Washington (PAI) — The coronavirus pandemic-forced school closures, and upcoming reopening of all public schools this fall is a massive opportunity to reimagine and retool public education, so it serves all kids and gives teachers and staff the support and respect they deserve, says Teachers (AFT) President Randi Weingarten.
“The United States will not be fully back until we are fully back in school. And my union is all in,” Weingarten declared May 13 in an hour-long speech on the union’s Facebook page.
Federal data, Weingarten reported, shows 97 percent of all schools have reopened fully or partially, and continued vaccination of the rest of the U.S. is the key to full back-to-school efforts in buildings.
Partially opened schools are those that have teachers instructing students both in classrooms and via Zoom, leaving teachers frazzled and with heavier workloads, parents harried and forced to quit jobs to monitor their kids’ lessons, reduced learning by kids and no social interaction or support services.
‘FULLY AND SAFELY’
The nation must reopen the schools “fully and safely, five days a week,” Weingarten said. She presented a 10-point plan, available on AFT’s website, to do so. And it includes not just reimagining and retooling schools and learning themselves but also what schools can do for kids, parents and communities — from lunches to mental health counseling.
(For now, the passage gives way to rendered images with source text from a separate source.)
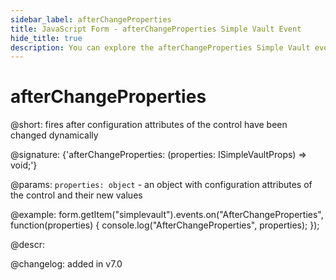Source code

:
 ```yaml
---
sidebar_label: afterChangeProperties
title: JavaScript Form - afterChangeProperties Simple Vault Event 
hide_title: true
description: You can explore the afterChangeProperties Simple Vault event of Form in the documentation of the DHTMLX JavaScript UI library. Browse developer guides and API reference, try out code examples and live demos, and download a free 30-day evaluation version of DHTMLX Suite 7.
---
```

 
# afterChangeProperties

@short: fires after configuration attributes of the control have been changed dynamically

@signature: {'afterChangeProperties: (properties: ISimpleVaultProps) => void;'}

@params:
`properties: object` - an object with configuration attributes of the control and their new values

@example:
form.getItem("simplevault").events.on("AfterChangeProperties", function(properties) {
    console.log("AfterChangeProperties", properties);
});

@descr:

@changelog: added in v7.0

[comment]: # (@relatedapi: form/api/simplevault/simplevault_setproperties_method.md)
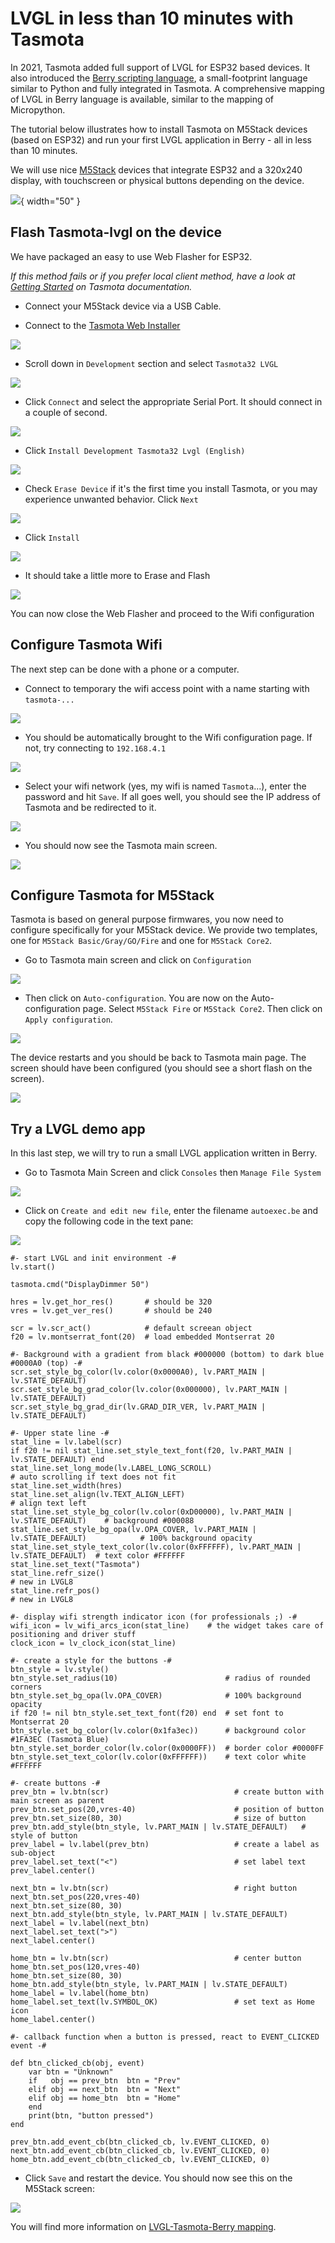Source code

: # LVGL in less than 10 minutes with Tasmota

In 2021, Tasmota added full support of LVGL for ESP32 based devices. It also introduced the [Berry scripting language](https://berry.readthedocs.io/en/latest/source/en/Reference.html), a small-footprint language similar to Python and fully integrated in Tasmota. A comprehensive mapping of LVGL in Berry language is available, similar to the mapping of Micropython.

The tutorial below illustrates how to install Tasmota on M5Stack devices (based on ESP32) and run your first LVGL application in Berry - all in less than 10 minutes.

We will use nice [M5Stack](https://m5stack.com/) devices that integrate ESP32 and a 320x240 display, with touchscreen or physical buttons depending on the device.

![](_media/lvgl/M5Stack.png){ width="50" }

## Flash Tasmota-lvgl on the device

We have packaged an easy to use Web Flasher for ESP32.

_If this method fails or if you prefer local client method, have a look at [Getting Started](https://tasmota.github.io/docs/Getting-Started/) on Tasmota documentation._


- Connect your M5Stack device via a USB Cable.

- Connect to the [Tasmota Web Installer](https://arendst.github.io/Tasmota-firmware/)

![](_media/lvgl/Flash_main-screen.png)

- Scroll down in `Development` section and select `Tasmota32 LVGL`

![](_media/lvgl/Flash_select_firmware.png)

- Click `Connect` and select the appropriate Serial Port. It should connect in a couple of second.

![](_media/lvgl/Flash_serial_port.png)

- Click `Install Development Tasmota32 Lvgl (English)`

![](_media/lvgl/Flash_install.png)

- Check `Erase Device` if it's the first time you install Tasmota, or you may experience unwanted behavior. Click `Next`

![](_media/lvgl/Flash_erase.png)

- Click `Install`

![](_media/lvgl/Flash_confirm.png)

- It should take a little more to Erase and Flash

![](_media/lvgl/Flash_complete.png)

You can now close the Web Flasher and proceed to the Wifi configuration

## Configure Tasmota Wifi

The next step can be done with a phone or a computer.

- Connect to temporary the wifi access point with a name starting with `tasmota-...`

![](_media/lvgl/Tasmota_wifi_ap.png)

- You should be automatically brought to the Wifi configuration page. If not, try connecting to `192.168.4.1`

![](_media/lvgl/Tasmota_wifi_select.png)

- Select your wifi network (yes, my wifi is named `Tasmota`...), enter the password and hit `Save`. If all goes well, you should see the IP address of Tasmota and be redirected to it.

![](_media/lvgl/Tasmota_ip.png)

- You should now see the Tasmota main screen.

![](_media/lvgl/Tasmota_main.png)

## Configure Tasmota for M5Stack

Tasmota is based on general purpose firmwares, you now need to configure specifically for your M5Stack device. We provide two templates, one for `M5Stack Basic/Gray/GO/Fire` and one for `M5Stack Core2`.

- Go to Tasmota main screen and click on `Configuration`

![](_media/lvgl/Tasmota_config.png)

- Then click on `Auto-configuration`. You are now on the Auto-configuration page. Select `M5Stack Fire` or `M5Stack Core2`. Then click on `Apply configuration`.

![](_media/lvgl/Tasmota_autoconf.png)

The device restarts and you should be back to Tasmota main page. The screen should have been configured (you should see a short flash on the screen).

![](_media/lvgl/Tasmota_main2.png)

## Try a LVGL demo app

In this last step, we will try to run a small LVGL application written in Berry.

- Go to Tasmota Main Screen and click `Consoles` then `Manage File System`

![](_media/lvgl/Tasmota_fs.png)

- Click on `Create and edit new file`, enter the filename `autoexec.be` and copy the following code in the text pane:

![](_media/lvgl/Tasmota_lvgldemo.png)

```berry
#- start LVGL and init environment -#
lv.start()

tasmota.cmd("DisplayDimmer 50")

hres = lv.get_hor_res()       # should be 320
vres = lv.get_ver_res()       # should be 240

scr = lv.scr_act()            # default screean object
f20 = lv.montserrat_font(20)  # load embedded Montserrat 20

#- Background with a gradient from black #000000 (bottom) to dark blue #0000A0 (top) -#
scr.set_style_bg_color(lv.color(0x0000A0), lv.PART_MAIN | lv.STATE_DEFAULT)
scr.set_style_bg_grad_color(lv.color(0x000000), lv.PART_MAIN | lv.STATE_DEFAULT)
scr.set_style_bg_grad_dir(lv.GRAD_DIR_VER, lv.PART_MAIN | lv.STATE_DEFAULT)

#- Upper state line -#
stat_line = lv.label(scr)
if f20 != nil stat_line.set_style_text_font(f20, lv.PART_MAIN | lv.STATE_DEFAULT) end
stat_line.set_long_mode(lv.LABEL_LONG_SCROLL)                                        # auto scrolling if text does not fit
stat_line.set_width(hres)
stat_line.set_align(lv.TEXT_ALIGN_LEFT)                                              # align text left
stat_line.set_style_bg_color(lv.color(0xD00000), lv.PART_MAIN | lv.STATE_DEFAULT)    # background #000088
stat_line.set_style_bg_opa(lv.OPA_COVER, lv.PART_MAIN | lv.STATE_DEFAULT)            # 100% background opacity
stat_line.set_style_text_color(lv.color(0xFFFFFF), lv.PART_MAIN | lv.STATE_DEFAULT)  # text color #FFFFFF
stat_line.set_text("Tasmota")
stat_line.refr_size()                                                                # new in LVGL8
stat_line.refr_pos()                                                                 # new in LVGL8

#- display wifi strength indicator icon (for professionals ;) -#
wifi_icon = lv_wifi_arcs_icon(stat_line)    # the widget takes care of positioning and driver stuff
clock_icon = lv_clock_icon(stat_line)

#- create a style for the buttons -#
btn_style = lv.style()
btn_style.set_radius(10)                        # radius of rounded corners
btn_style.set_bg_opa(lv.OPA_COVER)              # 100% background opacity
if f20 != nil btn_style.set_text_font(f20) end  # set font to Montserrat 20
btn_style.set_bg_color(lv.color(0x1fa3ec))      # background color #1FA3EC (Tasmota Blue)
btn_style.set_border_color(lv.color(0x0000FF))  # border color #0000FF
btn_style.set_text_color(lv.color(0xFFFFFF))    # text color white #FFFFFF

#- create buttons -#
prev_btn = lv.btn(scr)                            # create button with main screen as parent
prev_btn.set_pos(20,vres-40)                      # position of button
prev_btn.set_size(80, 30)                         # size of button
prev_btn.add_style(btn_style, lv.PART_MAIN | lv.STATE_DEFAULT)   # style of button
prev_label = lv.label(prev_btn)                   # create a label as sub-object
prev_label.set_text("<")                          # set label text
prev_label.center()

next_btn = lv.btn(scr)                            # right button
next_btn.set_pos(220,vres-40)
next_btn.set_size(80, 30)
next_btn.add_style(btn_style, lv.PART_MAIN | lv.STATE_DEFAULT)
next_label = lv.label(next_btn)
next_label.set_text(">")
next_label.center()

home_btn = lv.btn(scr)                            # center button
home_btn.set_pos(120,vres-40)
home_btn.set_size(80, 30)
home_btn.add_style(btn_style, lv.PART_MAIN | lv.STATE_DEFAULT)
home_label = lv.label(home_btn)
home_label.set_text(lv.SYMBOL_OK)                 # set text as Home icon
home_label.center()

#- callback function when a button is pressed, react to EVENT_CLICKED event -#

def btn_clicked_cb(obj, event)
    var btn = "Unknown"
    if   obj == prev_btn  btn = "Prev"
    elif obj == next_btn  btn = "Next"
    elif obj == home_btn  btn = "Home"
    end
    print(btn, "button pressed")
end

prev_btn.add_event_cb(btn_clicked_cb, lv.EVENT_CLICKED, 0)
next_btn.add_event_cb(btn_clicked_cb, lv.EVENT_CLICKED, 0)
home_btn.add_event_cb(btn_clicked_cb, lv.EVENT_CLICKED, 0)
```

- Click `Save` and restart the device. You should now see this on the M5Stack screen:

![](_media/lvgl/lvgl_demo.png)

You will find more information on [LVGL-Tasmota-Berry mapping](https://tasmota.github.io/docs/LVGL/).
A poll commissioned by AFT, and released the day before the speech, showed an overwhelming majority of parents — white, Black, Spanish-speaking and Asian-American — also want schools fully reopened, but only with proper safeguards to prevent recurring spread of COVID-19, the disease caused by the coronavirus. Weingarten strongly made that point in her address, too.
Parents participating in the poll also overwhelmingly supported teachers’ stands for allotting more money to in-person learning and support services, giving teachers more freedom to teach, encouraging students to learn by experimenting and doing, and targeting money to community-based schools, among other goals.
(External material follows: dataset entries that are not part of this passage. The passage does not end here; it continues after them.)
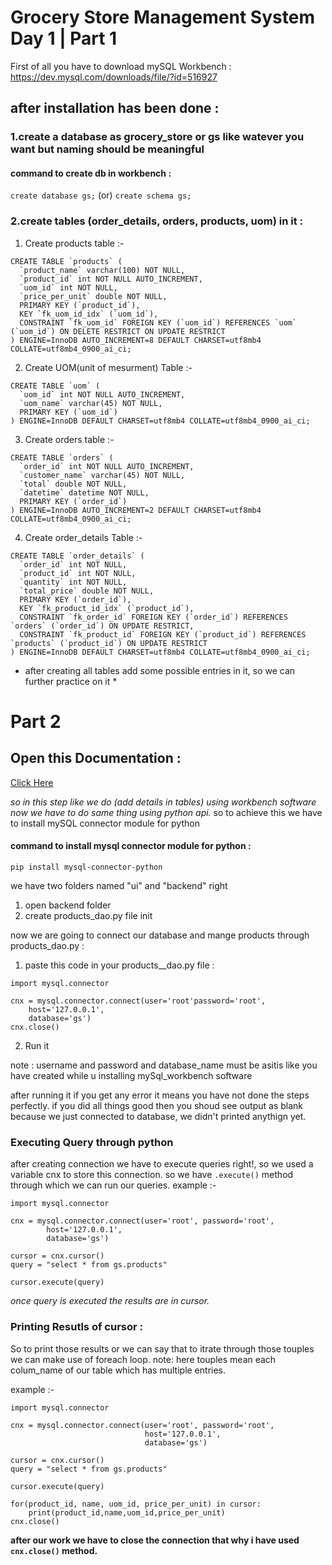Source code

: # Grocery Store Management System Day 1  | Part 1
First of all you have to download mySQL Workbench : https://dev.mysql.com/downloads/file/?id=516927

## after installation has been done :
### 1.create a database as grocery_store or gs like watever you want but naming should be meaningful
#### command to create db in workbench : 
`create database gs;`
        (or)
`create schema gs;`

### 2.create tables (order_details, orders, products, uom) in it :
1. Create products table :- 
```
CREATE TABLE `products` (
  `product_name` varchar(100) NOT NULL,
  `product_id` int NOT NULL AUTO_INCREMENT,
  `uom_id` int NOT NULL,
  `price_per_unit` double NOT NULL,
  PRIMARY KEY (`product_id`),
  KEY `fk_uom_id_idx` (`uom_id`),
  CONSTRAINT `fk_uom_id` FOREIGN KEY (`uom_id`) REFERENCES `uom` (`uom_id`) ON DELETE RESTRICT ON UPDATE RESTRICT
) ENGINE=InnoDB AUTO_INCREMENT=8 DEFAULT CHARSET=utf8mb4 COLLATE=utf8mb4_0900_ai_ci;
```


2. Create UOM(unit of mesurment) Table :- 
```
CREATE TABLE `uom` (
  `uom_id` int NOT NULL AUTO_INCREMENT,
  `uom_name` varchar(45) NOT NULL,
  PRIMARY KEY (`uom_id`)
) ENGINE=InnoDB DEFAULT CHARSET=utf8mb4 COLLATE=utf8mb4_0900_ai_ci;
```


3. Create orders table :- 
```
CREATE TABLE `orders` (
  `order_id` int NOT NULL AUTO_INCREMENT,
  `customer_name` varchar(45) NOT NULL,
  `total` double NOT NULL,
  `datetime` datetime NOT NULL,
  PRIMARY KEY (`order_id`)
) ENGINE=InnoDB AUTO_INCREMENT=2 DEFAULT CHARSET=utf8mb4 COLLATE=utf8mb4_0900_ai_ci; 
```


4. Create order_details Table :- 
```
CREATE TABLE `order_details` (
  `order_id` int NOT NULL,
  `product_id` int NOT NULL,
  `quantity` int NOT NULL,
  `total_price` double NOT NULL,
  PRIMARY KEY (`order_id`),
  KEY `fk_product_id_idx` (`product_id`),
  CONSTRAINT `fk_order_id` FOREIGN KEY (`order_id`) REFERENCES `orders` (`order_id`) ON UPDATE RESTRICT,
  CONSTRAINT `fk_product_id` FOREIGN KEY (`product_id`) REFERENCES `products` (`product_id`) ON UPDATE RESTRICT
) ENGINE=InnoDB DEFAULT CHARSET=utf8mb4 COLLATE=utf8mb4_0900_ai_ci;
```
* after creating all tables add some possible entries in it, so we can further practice on it *

# Part 2
## Open this Documentation : 
<a href="https://dev.mysql.com/doc/connector-python/en/connector-python-example-connecting.html">Click Here</a>

*so in this step like we do (add details in tables) using workbench software now we have to do same thing using python api.*
so to achieve this we have to install mySQL connector module for python 
#### command to install mysql connector module for python :
`pip install mysql-connector-python`

we have two folders named "ui" and "backend" right
1. open backend folder
2. create products_dao.py file init


now we are going to connect our database and mange products through products_dao.py :
1. paste this code in your products__dao.py file :
```
import mysql.connector

cnx = mysql.connector.connect(user='root'password='root',
    host='127.0.0.1',
    database='gs')
cnx.close()
```
2. Run it

note : username and password and database_name must be asitis like you have created while u installing mySql_workbench software

after running it if you get any error it means you have not done the steps perfectly.
if you did all things good then you shoud see output as blank because we just connected to database, we didn't printed anythign yet.

### Executing Query through python
after creating connection we have to execute queries right!, so we used a variable cnx to store this connection.
so we have `.execute()` method through which we can run our queries.
example :- 
```
import mysql.connector

cnx = mysql.connector.connect(user='root', password='root',
        host='127.0.0.1',
        database='gs')

cursor = cnx.cursor()
query = "select * from gs.products"

cursor.execute(query)
```
*once query is executed the results are in cursor.*
### Printing Resutls of cursor :
So to print those results or we can say that to itrate through those touples we can make use of foreach loop.
note: here touples mean each colum_name of our table which has multiple entries.

example :-
```
import mysql.connector

cnx = mysql.connector.connect(user='root', password='root',
                              host='127.0.0.1',
                              database='gs')

cursor = cnx.cursor()
query = "select * from gs.products"

cursor.execute(query)

for(product_id, name, uom_id, price_per_unit) in cursor:
    print(product_id,name,uom_id,price_per_unit)
cnx.close()
```

**after our work we have to close the connection that why i have used `cnx.close()` method.**



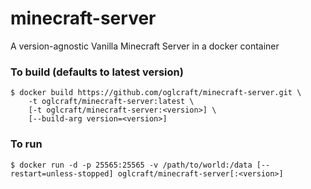 # minecraft-server
A version-agnostic Vanilla Minecraft Server in a docker container

### To build (defaults to latest version)
```
$ docker build https://github.com/oglcraft/minecraft-server.git \
    -t oglcraft/minecraft-server:latest \
    [-t oglcraft/minecraft-server:<version>] \
    [--build-arg version=<version>]
```

### To run
```
$ docker run -d -p 25565:25565 -v /path/to/world:/data [--restart=unless-stopped] oglcraft/minecraft-server[:<version>]
```
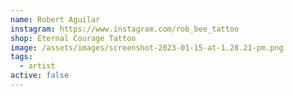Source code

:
 ```yaml
---
name: Robert Aguilar
instagram: https://www.instagram.com/rob_bee_tattoo
shop: Eternal Courage Tattoo
image: /assets/images/screenshot-2023-01-15-at-1.28.21-pm.png
tags:
  - artist
active: false
---
```

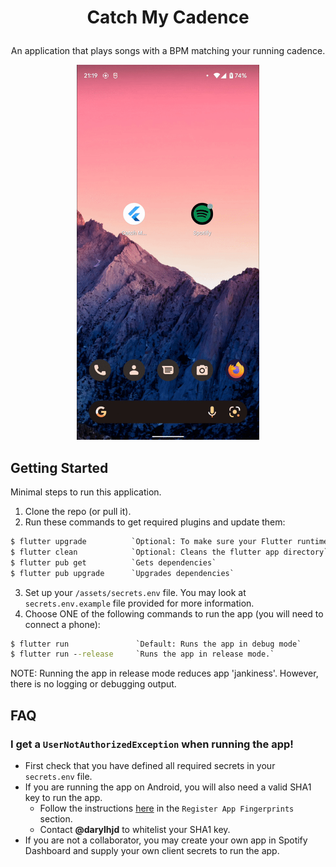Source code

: # <p align="center">Catch My Cadence</p>
<p align="center">
  An application that plays songs with a BPM matching your running cadence.
</p>

<p align="center">
  <img src=".github/assets/demo.gif" alt="demo.gif" height="600px">
</p>

## Getting Started
Minimal steps to run this application.
1. Clone the repo (or pull it).
2. Run these commands to get required plugins and update them:
```cmd
$ flutter upgrade          `Optional: To make sure your Flutter runtime is up to date`
$ flutter clean            `Optional: Cleans the flutter app directory`
$ flutter pub get          `Gets dependencies`
$ flutter pub upgrade      `Upgrades dependencies`
```
3. Set up your `/assets/secrets.env` file. You may look at `secrets.env.example` file provided for more
information.
4. Choose ONE of the following commands to run the app (you will need to connect a phone):
```cmd
$ flutter run               `Default: Runs the app in debug mode`
$ flutter run --release     `Runs the app in release mode.`
```
NOTE: Running the app in release mode reduces app 'jankiness'. However, there is no logging or debugging
output.

## FAQ
### I get a `UserNotAuthorizedException` when running the app!
- First check that you have defined all required secrets in your `secrets.env` file.
- If you are running the app on Android, you will also need a valid SHA1 key to run the app. 
    - Follow the instructions [here](https://developer.spotify.com/documentation/android/quick-start/index%20copy/) 
    in the `Register App Fingerprints` section.
    - Contact <b>@darylhjd</b> to whitelist your SHA1 key.
- If you are not a collaborator, you may create your own app in Spotify Dashboard and supply your own client secrets to run the app.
Weingarten said reimagined post-pandemic schools should have all those characteristics — and be physically safe for the students, teachers, parents and staff.
“Educators have yearned to be back in school, with their students,” said Weingarten, a New York City high school civics teacher. “They only asked for two things: A safe workplace during this pandemic and the resources they and their students need to succeed.”
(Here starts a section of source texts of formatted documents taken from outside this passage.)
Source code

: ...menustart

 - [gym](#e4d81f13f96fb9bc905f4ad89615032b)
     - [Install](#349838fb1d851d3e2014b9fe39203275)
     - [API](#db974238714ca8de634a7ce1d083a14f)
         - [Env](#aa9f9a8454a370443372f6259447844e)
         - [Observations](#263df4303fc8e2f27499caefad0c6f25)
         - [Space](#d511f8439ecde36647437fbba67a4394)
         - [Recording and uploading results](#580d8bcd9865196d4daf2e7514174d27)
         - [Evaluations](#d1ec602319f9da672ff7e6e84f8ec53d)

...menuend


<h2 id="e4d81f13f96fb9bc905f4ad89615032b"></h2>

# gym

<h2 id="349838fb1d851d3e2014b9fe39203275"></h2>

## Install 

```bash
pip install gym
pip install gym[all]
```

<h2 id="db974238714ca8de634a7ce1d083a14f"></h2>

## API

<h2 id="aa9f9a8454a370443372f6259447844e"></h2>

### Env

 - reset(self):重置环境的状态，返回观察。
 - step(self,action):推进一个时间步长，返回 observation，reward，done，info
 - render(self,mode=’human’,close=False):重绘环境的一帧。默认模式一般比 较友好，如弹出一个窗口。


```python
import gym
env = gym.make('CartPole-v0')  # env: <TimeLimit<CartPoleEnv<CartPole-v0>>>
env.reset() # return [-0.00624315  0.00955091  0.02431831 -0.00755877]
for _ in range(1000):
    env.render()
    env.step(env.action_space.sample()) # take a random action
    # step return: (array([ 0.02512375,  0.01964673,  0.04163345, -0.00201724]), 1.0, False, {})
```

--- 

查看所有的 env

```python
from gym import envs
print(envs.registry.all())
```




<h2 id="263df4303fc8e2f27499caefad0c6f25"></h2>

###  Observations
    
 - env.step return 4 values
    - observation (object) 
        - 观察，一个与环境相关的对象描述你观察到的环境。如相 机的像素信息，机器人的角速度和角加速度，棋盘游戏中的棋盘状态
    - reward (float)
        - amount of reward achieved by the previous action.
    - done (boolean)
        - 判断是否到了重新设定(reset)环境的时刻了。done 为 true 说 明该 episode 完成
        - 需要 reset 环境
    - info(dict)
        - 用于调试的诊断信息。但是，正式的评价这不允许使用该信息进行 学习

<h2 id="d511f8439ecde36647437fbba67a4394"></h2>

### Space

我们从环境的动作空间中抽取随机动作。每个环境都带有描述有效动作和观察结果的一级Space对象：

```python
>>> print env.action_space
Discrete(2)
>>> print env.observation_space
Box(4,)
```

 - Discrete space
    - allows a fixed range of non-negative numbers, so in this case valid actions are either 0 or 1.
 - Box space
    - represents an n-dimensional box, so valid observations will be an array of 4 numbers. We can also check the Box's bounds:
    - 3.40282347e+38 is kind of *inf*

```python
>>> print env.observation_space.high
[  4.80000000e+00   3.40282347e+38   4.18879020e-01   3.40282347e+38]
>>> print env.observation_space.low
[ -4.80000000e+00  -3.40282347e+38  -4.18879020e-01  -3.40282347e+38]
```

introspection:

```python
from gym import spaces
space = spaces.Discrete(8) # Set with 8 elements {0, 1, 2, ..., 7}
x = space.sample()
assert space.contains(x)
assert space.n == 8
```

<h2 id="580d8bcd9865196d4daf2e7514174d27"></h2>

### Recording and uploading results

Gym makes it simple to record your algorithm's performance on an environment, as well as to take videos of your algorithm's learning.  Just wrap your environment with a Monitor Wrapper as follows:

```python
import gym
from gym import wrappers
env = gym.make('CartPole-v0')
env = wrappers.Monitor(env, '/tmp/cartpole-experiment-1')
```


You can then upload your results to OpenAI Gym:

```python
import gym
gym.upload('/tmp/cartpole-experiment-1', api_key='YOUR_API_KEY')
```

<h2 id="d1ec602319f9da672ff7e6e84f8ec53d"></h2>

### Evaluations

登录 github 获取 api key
Weingarten touted Democratic President Joe Biden’s $1.9 trillion American Rescue Act and follow-up legislation Biden has proposed as providing the needed money.
That stands in sharp contrast to Biden’s predecessor, former President Donald Trump, who pushed for too-quick school reopenings, and provided little aid for cash-strapped school districts, she noted.
Left unsaid was when Congress overrode Trump and provided funds for public schools, his Education Secretary, union- teacher-and-public-school hater Betsy DeVos, tried to divert billions to private schools.
“We must do far more than physically return to schools, as important as that is to create the normalcy we crave,” Weingarten declared. She compared the opportunity to reimagine and retool schools to the Harlem Renaissance in the early 20th century in New York City and the Renaissance which followed the Middle Ages in Europe.
ONLY IF SCHOOLS ARE SAFE
But such a school renaissance can only occur if the schools are safe, and that was the one stumbling block the poll revealed. There’s a slim majority support for returning to in-person learning, but the figure soared to 80 percent or more among all groups, including teachers, if they could be assured that schools would be safe.
That means implementing mask-wearing and physical distancing, reducing class sizes, encouraging vaccinations and implementing other anti-virus measures.
Eighty-nine percent of the teachers surveyed reported being vaccinated against COVID-19, or having appointments to be vaccinated.
FOCUS ON STUDENTS
A school renaissance doesn’t mean “teach to the test” or concentrating on just the Three Rs while tossing music, art, civics education and other subjects out the window, Weingarten warned. All those and more can be vital parts of teaching students to be creative and think for themselves, rather than learn by rote.
“We must put in place the supports to help students recover — socially, emotionally and academically. And we must reimagine teaching and learning to focus on what sparks students’ passion, builds confidence, nurtures critical thinking and brings learning to life-—so all children have access to the opportunities that give them the freedom to thrive.”
To help implement the plan, Weingarten said AFT would expand its normal “Back to school” pre-re-opening drive, usually focused on reorienting students, to focusing on kids, parents, teachers and the community.
Its $5 million “Back to School for Everyone” national campaign would “connect not just with teachers and school staff but also with families and communities to communicate the importance of in-school learning and build families’ trust and confidence in children returning to school,” she said.
The plan also envisions joint committees of parents, teachers, administrators and, where appropriate, students, rethinking what schools look like and should do.